Have you driven a car in Paris, where you better give way to cars with visible scratches ?
Have you driven a car in the Netherlands, where priority is given to bicycles ?

Indahmawar Fazmarai wrote:

That is, once anyone from any culture becomes a EVE player, chances are that he does so because of the individual he is, not because of the nation he is.


And the point of the linked studies was that you find more individuals of one kind in one country than in another country. They found helpful people all over the world, but more of them in some countries ...

Do you think that a person who loves interacting with people and another person who hates interacting with people, both change how they react to people whe they start playing EvE ? Even if both start let's say mining ... Don't you think that the first one will end up socializing in some way and the second one isolating himself ?

You now pick one of them at random and say he's the model for how all miners are.
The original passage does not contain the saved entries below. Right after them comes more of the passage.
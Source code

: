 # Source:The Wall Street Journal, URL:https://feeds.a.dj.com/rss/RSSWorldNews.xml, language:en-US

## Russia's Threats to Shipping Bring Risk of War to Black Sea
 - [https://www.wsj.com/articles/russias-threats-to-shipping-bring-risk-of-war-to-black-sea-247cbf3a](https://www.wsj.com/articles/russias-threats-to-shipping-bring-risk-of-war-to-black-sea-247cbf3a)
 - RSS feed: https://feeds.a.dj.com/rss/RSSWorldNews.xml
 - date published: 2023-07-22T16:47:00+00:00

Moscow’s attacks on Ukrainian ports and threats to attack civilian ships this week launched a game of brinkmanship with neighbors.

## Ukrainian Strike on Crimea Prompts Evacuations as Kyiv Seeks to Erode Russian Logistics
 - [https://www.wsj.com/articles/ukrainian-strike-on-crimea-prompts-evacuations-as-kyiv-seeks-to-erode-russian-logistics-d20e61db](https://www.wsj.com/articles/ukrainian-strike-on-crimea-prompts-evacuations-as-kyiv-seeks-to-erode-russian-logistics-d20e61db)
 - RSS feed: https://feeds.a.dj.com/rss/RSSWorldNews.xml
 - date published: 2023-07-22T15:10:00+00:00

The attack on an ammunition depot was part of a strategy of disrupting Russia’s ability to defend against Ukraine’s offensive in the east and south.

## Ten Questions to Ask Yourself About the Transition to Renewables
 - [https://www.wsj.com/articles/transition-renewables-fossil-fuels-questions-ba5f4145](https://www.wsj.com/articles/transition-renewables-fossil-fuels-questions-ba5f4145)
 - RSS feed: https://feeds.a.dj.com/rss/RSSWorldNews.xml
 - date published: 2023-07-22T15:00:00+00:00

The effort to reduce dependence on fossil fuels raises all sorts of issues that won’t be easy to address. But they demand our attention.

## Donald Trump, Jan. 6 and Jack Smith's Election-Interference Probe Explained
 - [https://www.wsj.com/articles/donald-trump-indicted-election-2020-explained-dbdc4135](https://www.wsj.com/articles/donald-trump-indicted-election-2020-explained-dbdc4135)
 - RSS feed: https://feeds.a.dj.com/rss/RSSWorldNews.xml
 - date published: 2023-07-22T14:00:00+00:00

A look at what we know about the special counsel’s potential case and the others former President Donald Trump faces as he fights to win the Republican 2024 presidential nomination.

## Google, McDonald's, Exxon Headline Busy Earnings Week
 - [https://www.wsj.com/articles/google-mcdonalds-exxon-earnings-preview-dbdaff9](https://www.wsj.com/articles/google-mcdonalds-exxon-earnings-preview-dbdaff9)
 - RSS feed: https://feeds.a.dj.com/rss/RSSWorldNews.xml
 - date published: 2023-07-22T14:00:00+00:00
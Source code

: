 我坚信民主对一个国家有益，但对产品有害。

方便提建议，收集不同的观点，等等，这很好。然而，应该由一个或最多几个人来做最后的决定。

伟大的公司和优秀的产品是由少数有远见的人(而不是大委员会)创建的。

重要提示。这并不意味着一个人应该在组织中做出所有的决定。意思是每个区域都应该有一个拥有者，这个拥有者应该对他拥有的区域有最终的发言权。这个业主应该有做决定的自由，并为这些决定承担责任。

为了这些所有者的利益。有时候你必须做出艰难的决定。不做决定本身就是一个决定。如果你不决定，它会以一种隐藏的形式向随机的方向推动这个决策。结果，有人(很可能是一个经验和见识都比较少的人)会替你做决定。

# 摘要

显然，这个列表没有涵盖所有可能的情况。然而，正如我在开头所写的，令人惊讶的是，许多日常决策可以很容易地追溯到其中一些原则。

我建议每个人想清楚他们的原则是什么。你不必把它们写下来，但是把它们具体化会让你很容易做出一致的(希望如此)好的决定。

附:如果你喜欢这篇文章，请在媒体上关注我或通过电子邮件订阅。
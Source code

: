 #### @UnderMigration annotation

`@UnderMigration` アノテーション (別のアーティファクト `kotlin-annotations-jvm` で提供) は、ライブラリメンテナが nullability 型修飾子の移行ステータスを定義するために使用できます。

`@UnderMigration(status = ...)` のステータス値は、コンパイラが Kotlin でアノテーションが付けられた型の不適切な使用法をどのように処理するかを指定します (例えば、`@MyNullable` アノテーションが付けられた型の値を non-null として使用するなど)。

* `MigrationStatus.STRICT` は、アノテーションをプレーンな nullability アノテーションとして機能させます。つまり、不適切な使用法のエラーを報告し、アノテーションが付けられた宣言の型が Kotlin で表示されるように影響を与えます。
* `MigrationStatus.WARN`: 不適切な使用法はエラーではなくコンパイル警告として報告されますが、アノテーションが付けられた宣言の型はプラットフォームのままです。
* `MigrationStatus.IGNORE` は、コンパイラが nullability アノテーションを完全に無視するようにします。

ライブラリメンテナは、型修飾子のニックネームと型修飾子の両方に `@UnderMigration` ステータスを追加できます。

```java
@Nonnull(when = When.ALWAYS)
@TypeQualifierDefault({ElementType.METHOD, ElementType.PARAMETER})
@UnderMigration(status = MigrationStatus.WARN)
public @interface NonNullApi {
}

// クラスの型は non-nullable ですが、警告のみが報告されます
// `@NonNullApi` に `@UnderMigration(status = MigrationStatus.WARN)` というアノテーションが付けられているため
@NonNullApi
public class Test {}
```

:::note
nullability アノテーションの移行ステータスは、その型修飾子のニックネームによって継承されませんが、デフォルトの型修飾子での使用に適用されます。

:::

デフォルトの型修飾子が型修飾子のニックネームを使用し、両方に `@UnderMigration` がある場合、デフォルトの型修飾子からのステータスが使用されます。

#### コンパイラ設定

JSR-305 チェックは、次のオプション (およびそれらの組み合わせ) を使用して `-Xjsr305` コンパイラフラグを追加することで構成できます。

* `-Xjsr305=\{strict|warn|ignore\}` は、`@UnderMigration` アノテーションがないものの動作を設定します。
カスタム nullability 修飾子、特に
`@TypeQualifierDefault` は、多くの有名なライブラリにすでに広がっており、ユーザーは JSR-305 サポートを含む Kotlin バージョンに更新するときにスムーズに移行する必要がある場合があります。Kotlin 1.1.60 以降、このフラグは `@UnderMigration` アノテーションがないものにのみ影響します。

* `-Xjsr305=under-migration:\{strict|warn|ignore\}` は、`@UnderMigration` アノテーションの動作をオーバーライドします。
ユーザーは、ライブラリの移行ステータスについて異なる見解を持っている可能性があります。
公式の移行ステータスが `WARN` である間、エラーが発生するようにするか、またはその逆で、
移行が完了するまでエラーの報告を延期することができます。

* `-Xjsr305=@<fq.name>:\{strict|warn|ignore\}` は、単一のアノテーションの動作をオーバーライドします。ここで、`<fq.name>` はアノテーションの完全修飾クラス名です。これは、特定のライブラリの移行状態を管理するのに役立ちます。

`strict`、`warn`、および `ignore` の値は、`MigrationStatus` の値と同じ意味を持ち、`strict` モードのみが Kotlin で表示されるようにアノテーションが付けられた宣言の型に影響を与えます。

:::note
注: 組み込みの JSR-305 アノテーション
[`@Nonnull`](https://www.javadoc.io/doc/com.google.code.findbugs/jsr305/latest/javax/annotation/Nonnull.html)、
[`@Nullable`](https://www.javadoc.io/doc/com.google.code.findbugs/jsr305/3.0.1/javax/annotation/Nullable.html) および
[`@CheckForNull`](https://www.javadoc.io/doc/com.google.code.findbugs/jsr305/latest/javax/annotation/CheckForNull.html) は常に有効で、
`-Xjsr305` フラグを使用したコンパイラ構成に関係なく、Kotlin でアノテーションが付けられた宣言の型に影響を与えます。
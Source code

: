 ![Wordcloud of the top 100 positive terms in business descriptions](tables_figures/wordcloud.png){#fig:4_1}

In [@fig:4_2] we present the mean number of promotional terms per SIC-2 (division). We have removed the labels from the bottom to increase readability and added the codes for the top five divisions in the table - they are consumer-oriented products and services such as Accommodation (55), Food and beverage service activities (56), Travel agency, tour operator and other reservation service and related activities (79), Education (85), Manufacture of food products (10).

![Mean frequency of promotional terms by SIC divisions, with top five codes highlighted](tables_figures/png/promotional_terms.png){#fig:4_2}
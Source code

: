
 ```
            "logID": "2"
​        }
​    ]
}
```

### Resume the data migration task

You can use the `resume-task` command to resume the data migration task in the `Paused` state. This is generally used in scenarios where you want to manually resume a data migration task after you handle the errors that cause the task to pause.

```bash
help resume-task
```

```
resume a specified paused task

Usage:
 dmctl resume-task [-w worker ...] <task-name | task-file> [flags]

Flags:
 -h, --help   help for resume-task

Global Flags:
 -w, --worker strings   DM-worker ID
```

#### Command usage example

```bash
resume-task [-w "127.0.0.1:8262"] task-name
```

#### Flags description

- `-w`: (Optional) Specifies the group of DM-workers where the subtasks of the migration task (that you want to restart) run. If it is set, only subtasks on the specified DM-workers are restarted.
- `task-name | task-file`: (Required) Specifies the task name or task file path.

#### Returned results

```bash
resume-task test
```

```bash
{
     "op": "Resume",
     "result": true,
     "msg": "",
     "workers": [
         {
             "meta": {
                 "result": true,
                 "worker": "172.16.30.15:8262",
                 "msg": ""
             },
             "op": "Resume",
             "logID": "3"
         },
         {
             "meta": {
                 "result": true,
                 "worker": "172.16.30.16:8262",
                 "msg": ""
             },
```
But he's not because the other miner is the exact opposite. That's my point: your empirical evidence is skewed. ... and that is before we consider the other statistical fallacy that I pointed out in my other post that you ignored so far (see the Hite vs McKinsey example).

To make it clearer:
In the case of this sociable and isolating miners, CCP says that they didn't find more sociable or more isolating miners. Therefore the degree of sociability doesn't play a role in choice of profession (mining).
It says nothing about how one may prefer mining fleets.
It says nothing about how one uses more voice-comms.
It says nothing about how one writes more to the forum.
It says nothing about how much either of them reads the forum.
It says nothing about how each miner reacts to getting ganked.
... etc.

Statistics: They don't have to be made up or even wrong to be misleading.
Statistics: Where interpretation is as much of a science as actually creating them.
Statistics: They don't lie, but they don't tell all of the truth either.
Statistics: How can you not love statistics ?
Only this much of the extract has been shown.